**INSTRUCTIONS FOR THE TASK**. For the records below, print the lines from the line with "The code should" through the line with "<airfoil data filename>" exactly as written; include both end lines and exclude the rest.

--- --- ---

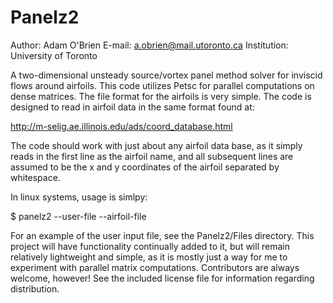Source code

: Panelz2
=======

Author: Adam O'Brien
E-mail: a.obrien@mail.utoronto.ca
Institution: University of Toronto

A two-dimensional unsteady source/vortex panel method solver for inviscid flows around airfoils. This code utilizes Petsc for parallel computations on dense matrices. The file format for the airfoils is very simple. The code is designed to read in airfoil data in the same format found at:

http://m-selig.ae.illinois.edu/ads/coord_database.html

The code should work with just about any airfoil data base, as it simply reads in the first line as the airfoil name, and all subsequent lines are assumed to be the x and y coordinates of the airfoil separated by whitespace.

In linux systems, usage is simlpy:

$ panelz2 --user-file <user input filename> --airfoil-file <airfoil data filename>

For an example of the user input file, see the Panelz2/Files directory. This project will have functionality continually added to it, but will remain relatively lightweight and simple, as it is mostly just a way for me to experiment with parallel matrix computations. Contributors are always welcome, however! See the included license file for information regarding distribution.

--- --- ---

**ANSWER TO THE EXERCISE**.
The code should work with just about any airfoil data base, as it simply reads in the first line as the airfoil name, and all subsequent lines are assumed to be the x and y coordinates of the airfoil separated by whitespace.

In linux systems, usage is simlpy:

$ panelz2 --user-file <user input filename> --airfoil-file <airfoil data filename>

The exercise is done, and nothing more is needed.